Benigni contro Crozza sul referendum costituzionale. Chi ha prevalso?

10.666 tweet e 202 post su Facebook. Questo l’engagement del duello a distanza tra Crozza e Benigni sul referendum.
Martedì 4 ottobre, Benigni, in un’intervista alle Iene, dichiara che voterà SI al referendum costituzionale, e paragona la vittoria del NO alla catastrofe della Brexit. Crozza risponde a distanza nella sua copertina del Talk DiMartedì, dividendo gli italiani tra quelli che voteranno NO e quelli che non hanno capito la riforma.
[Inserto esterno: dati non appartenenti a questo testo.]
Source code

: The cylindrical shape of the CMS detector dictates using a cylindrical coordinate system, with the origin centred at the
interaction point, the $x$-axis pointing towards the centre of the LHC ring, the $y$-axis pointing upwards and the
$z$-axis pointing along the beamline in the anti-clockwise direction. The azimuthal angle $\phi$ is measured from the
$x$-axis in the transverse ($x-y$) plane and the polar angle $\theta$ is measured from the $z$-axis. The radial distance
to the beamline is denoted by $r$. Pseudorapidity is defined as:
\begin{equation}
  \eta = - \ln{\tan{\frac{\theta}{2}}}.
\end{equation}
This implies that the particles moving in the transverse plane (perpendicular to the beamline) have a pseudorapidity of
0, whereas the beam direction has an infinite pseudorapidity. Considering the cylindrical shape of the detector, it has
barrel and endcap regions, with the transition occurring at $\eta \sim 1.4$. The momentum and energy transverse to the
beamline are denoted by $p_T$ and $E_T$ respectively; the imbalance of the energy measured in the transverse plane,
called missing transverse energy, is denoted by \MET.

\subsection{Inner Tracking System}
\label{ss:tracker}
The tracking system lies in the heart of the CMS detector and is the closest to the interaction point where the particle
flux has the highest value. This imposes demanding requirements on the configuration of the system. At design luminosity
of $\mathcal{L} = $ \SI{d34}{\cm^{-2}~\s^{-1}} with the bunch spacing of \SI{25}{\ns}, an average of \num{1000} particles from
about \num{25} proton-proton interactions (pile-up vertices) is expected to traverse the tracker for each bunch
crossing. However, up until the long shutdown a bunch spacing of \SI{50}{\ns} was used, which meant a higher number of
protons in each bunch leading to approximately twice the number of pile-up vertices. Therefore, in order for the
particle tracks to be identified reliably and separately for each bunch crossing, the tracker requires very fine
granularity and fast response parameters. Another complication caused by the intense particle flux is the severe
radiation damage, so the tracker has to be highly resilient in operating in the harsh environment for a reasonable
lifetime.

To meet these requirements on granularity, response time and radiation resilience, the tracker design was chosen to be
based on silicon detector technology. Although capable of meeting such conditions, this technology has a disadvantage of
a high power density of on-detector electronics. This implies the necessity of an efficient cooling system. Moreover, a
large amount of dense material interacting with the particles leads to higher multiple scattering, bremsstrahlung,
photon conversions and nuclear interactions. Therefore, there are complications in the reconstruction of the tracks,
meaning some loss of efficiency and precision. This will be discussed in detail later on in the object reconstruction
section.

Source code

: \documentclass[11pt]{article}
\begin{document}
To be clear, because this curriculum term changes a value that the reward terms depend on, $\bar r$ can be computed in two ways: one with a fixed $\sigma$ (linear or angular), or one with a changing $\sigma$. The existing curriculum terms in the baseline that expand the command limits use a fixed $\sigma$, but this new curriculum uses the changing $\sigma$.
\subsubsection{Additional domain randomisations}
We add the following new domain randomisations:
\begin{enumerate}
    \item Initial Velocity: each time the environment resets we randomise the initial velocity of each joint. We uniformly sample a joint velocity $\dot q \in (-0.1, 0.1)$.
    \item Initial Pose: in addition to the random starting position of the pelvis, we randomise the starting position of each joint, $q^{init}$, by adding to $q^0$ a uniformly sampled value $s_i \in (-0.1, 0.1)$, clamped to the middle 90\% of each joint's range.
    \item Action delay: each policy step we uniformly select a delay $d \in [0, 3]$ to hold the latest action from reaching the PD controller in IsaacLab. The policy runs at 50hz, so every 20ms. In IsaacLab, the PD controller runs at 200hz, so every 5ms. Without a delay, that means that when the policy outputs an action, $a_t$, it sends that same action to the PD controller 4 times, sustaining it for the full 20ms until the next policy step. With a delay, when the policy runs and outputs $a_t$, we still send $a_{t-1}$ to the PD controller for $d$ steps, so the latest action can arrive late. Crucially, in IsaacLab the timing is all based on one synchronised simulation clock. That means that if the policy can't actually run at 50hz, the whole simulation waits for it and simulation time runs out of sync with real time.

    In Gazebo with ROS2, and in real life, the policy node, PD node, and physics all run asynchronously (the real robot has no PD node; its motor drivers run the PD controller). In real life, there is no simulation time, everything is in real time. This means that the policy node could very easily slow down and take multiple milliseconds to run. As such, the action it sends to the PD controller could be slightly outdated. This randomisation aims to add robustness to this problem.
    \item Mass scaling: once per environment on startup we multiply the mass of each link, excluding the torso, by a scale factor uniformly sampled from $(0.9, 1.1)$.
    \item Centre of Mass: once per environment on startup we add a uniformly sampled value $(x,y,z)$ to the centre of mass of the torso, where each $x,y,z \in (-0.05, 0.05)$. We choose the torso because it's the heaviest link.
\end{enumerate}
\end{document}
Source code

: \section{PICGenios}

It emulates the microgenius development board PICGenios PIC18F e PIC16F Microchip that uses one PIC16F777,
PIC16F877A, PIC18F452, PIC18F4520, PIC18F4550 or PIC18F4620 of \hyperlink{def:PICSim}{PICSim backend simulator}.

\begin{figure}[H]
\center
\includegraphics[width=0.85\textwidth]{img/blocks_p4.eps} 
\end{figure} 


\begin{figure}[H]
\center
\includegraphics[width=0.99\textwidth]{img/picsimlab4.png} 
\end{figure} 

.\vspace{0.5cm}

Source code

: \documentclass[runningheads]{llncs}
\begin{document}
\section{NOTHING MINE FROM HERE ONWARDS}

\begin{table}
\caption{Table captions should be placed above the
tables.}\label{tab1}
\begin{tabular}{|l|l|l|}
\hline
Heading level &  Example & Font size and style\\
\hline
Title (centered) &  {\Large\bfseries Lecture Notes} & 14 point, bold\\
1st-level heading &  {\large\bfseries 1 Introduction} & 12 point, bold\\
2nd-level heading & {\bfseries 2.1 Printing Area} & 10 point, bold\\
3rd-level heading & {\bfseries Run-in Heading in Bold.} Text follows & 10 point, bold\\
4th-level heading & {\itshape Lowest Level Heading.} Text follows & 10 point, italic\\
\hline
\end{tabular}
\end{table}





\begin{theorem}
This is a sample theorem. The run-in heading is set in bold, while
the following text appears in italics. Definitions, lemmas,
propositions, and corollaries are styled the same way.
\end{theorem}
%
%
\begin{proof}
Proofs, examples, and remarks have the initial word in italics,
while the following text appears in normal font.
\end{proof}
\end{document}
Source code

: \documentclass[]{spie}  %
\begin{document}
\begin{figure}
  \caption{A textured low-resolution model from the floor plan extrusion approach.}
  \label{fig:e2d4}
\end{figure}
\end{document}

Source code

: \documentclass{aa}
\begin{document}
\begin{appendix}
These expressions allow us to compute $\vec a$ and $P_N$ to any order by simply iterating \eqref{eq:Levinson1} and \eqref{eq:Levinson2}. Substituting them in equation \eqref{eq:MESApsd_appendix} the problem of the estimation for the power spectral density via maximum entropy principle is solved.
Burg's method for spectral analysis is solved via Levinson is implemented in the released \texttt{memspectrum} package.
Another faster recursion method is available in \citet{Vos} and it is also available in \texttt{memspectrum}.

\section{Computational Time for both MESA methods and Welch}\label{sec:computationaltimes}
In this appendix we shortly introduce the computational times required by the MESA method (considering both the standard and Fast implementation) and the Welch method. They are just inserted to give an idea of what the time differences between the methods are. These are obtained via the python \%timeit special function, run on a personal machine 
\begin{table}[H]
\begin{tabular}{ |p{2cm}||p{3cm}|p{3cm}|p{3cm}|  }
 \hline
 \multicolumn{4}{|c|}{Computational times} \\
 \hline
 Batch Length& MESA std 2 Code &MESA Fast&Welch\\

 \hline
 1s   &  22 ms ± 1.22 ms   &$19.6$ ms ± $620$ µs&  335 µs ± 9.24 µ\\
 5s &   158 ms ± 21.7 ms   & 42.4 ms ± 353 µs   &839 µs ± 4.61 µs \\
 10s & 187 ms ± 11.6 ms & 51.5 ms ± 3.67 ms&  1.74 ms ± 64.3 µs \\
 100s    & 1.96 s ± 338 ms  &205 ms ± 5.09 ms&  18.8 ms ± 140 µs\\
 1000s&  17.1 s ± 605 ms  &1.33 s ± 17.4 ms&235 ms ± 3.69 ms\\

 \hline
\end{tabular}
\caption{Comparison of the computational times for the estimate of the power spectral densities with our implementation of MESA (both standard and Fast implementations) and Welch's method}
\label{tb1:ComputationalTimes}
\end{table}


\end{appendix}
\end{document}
Eikon Strategic Consulting ha misurato la loro presenza quantitativa e qualitativa da martedì fino alle 9.30 del 7 ottobre:

  • forte engagement su Twitter: 10.666 tweet contro solo 202 post su Facebook
  • Benigni il più citato: 8.787 tweet (82%) e 194 post su Facebook
  • sentiment verso Benigni prevalentemente negativo. Accuse concentrate sul “voltafaccia” dell’attore e sui presunti interessi economici che lo avrebbero spinto a sostenere il SI
  • solo 2081 tweet citano Crozza: l’affondo del comico contro il SI non diventa virale
  • totalmente differente la top ten degli account più retwittati. Su Benigni i più retwittati sono politici (primo tra tutti Cuperlo), giornalisti e testate. Su Crozza prevale l’account @diMartedì, seguito dal @fattoquotidiano. Assenti i politici
  • stessa situazione su Facebook, dove hanno avuto maggior engagement giornalisti, testate e pagine di informazione politica

Il duello a distanza Crozza vs Benigni conferma l’importanza della social Tv e la reattività prevalente di Twitter sui temi ‘politici’. Ma è stato soprattutto Benigni ad attirare l’attenzione dell’opinione pubblica web 2.0 e a generare reazioni ‘politiche’.Crozza è rimasto confinato nello spazio protetto ma chiuso della satira televisiva.